A single dose of HER3-targeted antibody–drug conjugate induces a CelTIL response in treatment-naïve early-stage hormone receptor-positive, HER2-negative breast cancer
04 May 2022
Breast Cancer;  Clinical Research;  Immunotherapy

Author: By Lynda Williams, medwireNews Reporter 


medwireNews: The SOLTI TOT–HER3 window of opportunity study suggests that a single dose of a HER3-directed antibody–drug conjugate might help induce an anticancer response before surgery in early-stage breast cancer patients with hormone receptor-positive, HER2-negative disease regardless of HER3 expression. 

Aleix Prat, from the Hospital Clinic of Barcelona in Spain, presented the findings at the ESMO Breast Cancer 2022 for patritumab deruxtecan (HER3-DXd) in 77 women with a primary operable tumour of at least 1 cm in size, a Ki67 expression of at least 10% (median 21%) and a core needle biopsy evaluable for HER3 mRNA assessment. 

The majority of the patients were premenopausal (56%), and had tumours with ductal histology (75%) and grade 2 (57%), stage cT2 (53%), cN0 (71%) disease.  

There was an approximately even distribution between ultralow, low, medium and high levels of HER3 mRNA between the patients, with a 4.6-fold difference between the lowest and highest expression.

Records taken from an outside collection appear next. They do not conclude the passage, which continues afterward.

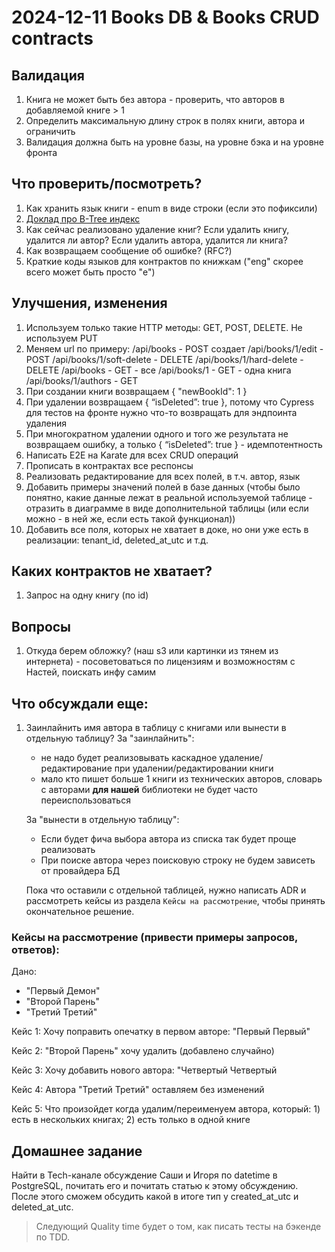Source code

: # 2024-12-11 Books DB & Books CRUD contracts

## Валидация
1. Книга не может быть без автора - проверить, что авторов в добавляемой книге > 1
2. Определить максимальную длину строк в полях книги, автора и ограничить
3.  Валидация должна быть на уровне базы, на уровне бэка и на уровне фронта


## Что проверить/посмотреть?
1. Как хранить язык книги - enum в виде строки (если это пофиксили)
2. [Доклад про B-Tree индекс](https://www.youtube.com/watch?v=y-Wtyvme4gE)
3. Как сейчас реализовано удаление книг? Если удалить книгу, удалится ли автор? Если удалить автора, удалится ли книга?
4. Как возвращаем сообщение об ошибке? (RFC?)
5. Краткие коды языков для контрактов по книжкам ("eng" скорее всего может быть просто "e")


## Улучшения, изменения
1. Используем только такие HTTP методы: GET, POST, DELETE. Не используем PUT
2. Меняем url по примеру:
/api/books - POST создает
/api/books/1/edit - POST
/api/books/1/soft-delete - DELETE
/api/books/1/hard-delete - DELETE
/api/books - GET - все
/api/books/1 - GET - одна книга
/api/books/1/authors - GET
3. При создании книги возвращаем { "newBookId": 1 }
4. При удалении возвращаем { “isDeleted”: true }, потому что Cypress для тестов на фронте нужно что-то возвращать для эндпоинта удаления
5. При многократном удалении одного и того же результата не возвращаем ошибку, а только { “isDeleted”: true } - идемпотентность
6. Написать E2E на Karate для всех CRUD операций
7. Прописать в контрактах все респонсы
8. Реализовать редактирование для всех полей, в т.ч. автор, язык
9. Добавить примеры значений полей в базе данных (чтобы было понятно, какие данные лежат в реальной используемой таблице - отразить в диаграмме в виде дополнительной таблицы (или если можно - в ней же, если есть такой функционал))
10. Добавить все поля, которых не хватает в доке, но они уже есть в реализации: tenant_id, deleted_at_utc и т.д.

## Каких контрактов не хватает?
1. Запрос на одну книгу (по id)


## Вопросы
1. Откуда берем обложку? (наш s3 или картинки из тянем из интернета) - посоветоваться по лицензиям и возможностям с Настей, поискать инфу самим


## Что обсуждали еще:
1) Заинлайнить имя автора в таблицу с книгами или вынести в отдельную таблицу?
   За "заинлайнить": 
   - не надо будет реализовывать каскадное удаление/редактирование при удалении/редактировании книги
   - мало кто пишет больше 1 книги из технических авторов, словарь с авторами **для нашей** библиотеки не будет часто переиспользоваться

   За "вынести в отдельную таблицу":
   - Если будет фича выбора автора из списка так будет проще реализовать
   - При поиске автора через поисковую строку не будем зависеть от провайдера БД

   Пока что оставили с отдельной таблицей, нужно написать ADR и рассмотреть кейсы из раздела `Кейсы на рассмотрение`, чтобы принять окончательное решение.

### Кейсы на рассмотрение (привести примеры запросов, ответов):
Дано:
- "Первый Демон"
- "Второй Парень"
- "Третий Третий"

Кейс 1: Хочу поправить опечатку в первом авторе: "Первый Первый"

Кейс 2: "Второй Парень" хочу удалить (добавлено случайно)

Кейс 3: Хочу добавить нового автора: "Четвертый Четвертый

Кейс 4: Автора "Третий Третий" оставляем без изменений

Кейс 5: Что произойдет когда удалим/переименуем автора, который: 1) есть в нескольких книгах; 2) есть только в одной книге


## Домашнее задание
Найти в Tech-канале обсуждение Саши и Игоря по datetime в PostgreSQL, почитать его и почитать статью к этому обсуждению. После этого сможем обсудить какой в итоге тип у created_at_utc и deleted_at_utc.


> Следующий Quality time будет о том, как писать тесты на бэкенде по TDD.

Sixty-one patients were assessed for tumour membrane HER3 protein expression using immunohistochemistry, 50 of whom had high expression and just one patient was negative. 

However, there was only a “weak correlation” between mRNA levels and HER3 protein expression measured by immunohistochemistry, said Aleix Prat.  

The patients were given a single dose of HER3-DXd 6.4 mg/kg and underwent biopsy 21 days later to determine the study’s primary endpoint of the CelTIL score, a measure of stromal tumour-infiltrating lymphocytes and tumour cellularity. A CelTIL high score is associated with improved pathological complete response and survival scores across breast cancer subtypes, the presenter explained. 

Overall, there was a significant increase in CelTIL between baseline and 21 days after HER3-DXd treatment among the 77 patients, with a mean difference of 6.8. The overall response rate at this time was 45%, including a complete response in 23%. 

Moreover, the 28 patients who responded to treatment achieved a significant mean CelTIL increase of 15.2 whereas the 34 nonresponders had a nonsignificant mean increase of 2.9. 

Further analysis found there was no significant association between CelTIL score changes and baseline HER3 mRNA or HER3 protein, the presenter commented. 

In addition, PAM50 subtype switching showed that 10% of tumours changed from baseline luminal A to a normal-like subtype and more than 50% of luminal B tumours switched to luminal A. Of the two patients with baseline HER2-enriched disease, one patient switched to luminal A subtype and the second had achieved a complete pathological response at time of surgery. 

The investigator observed that non-luminal tumour subtypes had greater increases in CelTIL score at day 21 than the luminal A or B tumours, and the patients with a high PAM50 risk of relapse had a greater increase in CelTIL score than those with a medium or low relapse risk. 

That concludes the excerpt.